Archive for May, 2013

05/31/2013

Court of Public Opinion: Knee-Jerk Judgments Rule

You know it always amazes me the diversity of the knee-jerk reactions people give at an “emotional” story. The news is filled with enough things these days that can cause some strong knee-jerk reactions. I guess that’s why some people don’t read the papers anymore – the emotional roller coaster one can experience hearing about the plight of others can be emotionally taxing. In that regard, I cannot blame them for taking that approach to some degree – maybe to blame the media outlets for doing too good of a job to press people’s buttons with highly sensationalized titles to go with these wrenching stories.

Don’t get me wrong, I do it too from time to time, but I try as best I can to step outside my own knee-jerk response to try to see what the facts are before coming to my own conclusions.
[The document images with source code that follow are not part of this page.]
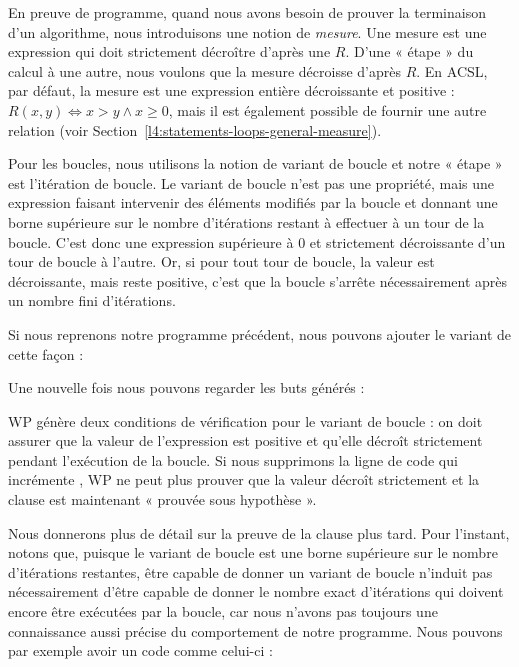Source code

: \label{l4:statements-loops-variant-measure}


En preuve de programme, quand nous avons besoin de prouver la terminaison d'un
algorithme, nous introduisons une notion de \textit{mesure}. Une mesure est une
expression qui doit strictement décroître d'après une
$R$. D'une « étape » du calcul à une autre, nous voulons que la mesure décroisse
d'après $R$. En ACSL, par défaut, la mesure est une expression entière
décroissante et positive : $R(x,y) \Leftrightarrow x > y \wedge x \geq 0$, mais
il est également possible de fournir une autre relation (voir
Section~\ref{l4:statements-loops-general-measure}).


Pour les boucles, nous utilisons la notion de variant de boucle et notre
« étape » est l'itération de boucle. Le variant de boucle n'est pas une
propriété, mais une expression faisant intervenir des éléments
modifiés par la boucle et donnant une borne supérieure sur le nombre
d'itérations restant à effectuer à un tour de la boucle. C'est donc une
expression supérieure à 0 et strictement décroissante d'un tour de boucle à
l'autre. Or, si pour tout tour de boucle, la valeur est décroissante, mais reste
positive, c'est que la boucle s'arrête nécessairement après un nombre fini
d'itérations.


Si nous reprenons notre programme précédent, nous pouvons ajouter le variant
de cette façon :




Une nouvelle fois nous pouvons regarder les buts générés :




WP génère deux conditions de vérification pour le variant de boucle : on doit
assurer que la valeur de l'expression est positive et qu'elle décroît
strictement pendant l'exécution de la boucle. Si nous supprimons la ligne de
code qui incrémente , WP ne peut plus prouver que la valeur
 décroît strictement et la clause 
est maintenant « prouvée sous hypothèse ».




Nous donnerons plus de détail sur la preuve de la clause 
plus tard. Pour l'instant, notons que, puisque le variant de boucle est une
borne supérieure sur le nombre d'itérations restantes, être capable de donner un
variant de boucle n'induit pas nécessairement d'être capable de donner le nombre
exact d'itérations qui doivent encore être exécutées par la boucle, car nous
n'avons pas toujours une connaissance aussi précise du comportement de notre
programme. Nous pouvons par  exemple avoir un code comme celui-ci :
Where to begin: How about the story of the mom in China who flushed a literal newborn down the toilet? How about the two men in Britain suspected of beheading a UK solider in broad day light? How about the 18 y.o. Florida female teen who faces jail time due to intimate relationship with another female (who was 15 at the time)? How about Keith Hernandez referring to a broken bat as a “dead solider” during a nationally televised game on Memorial Day? This is all within the last 2 weeks.

No doubt there is enough stuff out there in the world that once we hear it, something gets stirred up in us that causes us to react to it in a knee-jerk fashion. With all of these situations, there is of course some plausible explanation to what happened. For Keith, he could have been merely using a common baseball vernacular while providing analysis. For the woman who flushed the newborn down the toilet, the full story isn’t out yet: it could be drugs, a child made from an unapproved relationship by family, etc. For the suspects beheaded the solider, the latest word out is that the killing was revenge for Muslims lost in the Iraqi and Afghan wars. For the Florida teen, she might have been merely acting on feelings she had for her lover as many teens do, regardless of gender or age.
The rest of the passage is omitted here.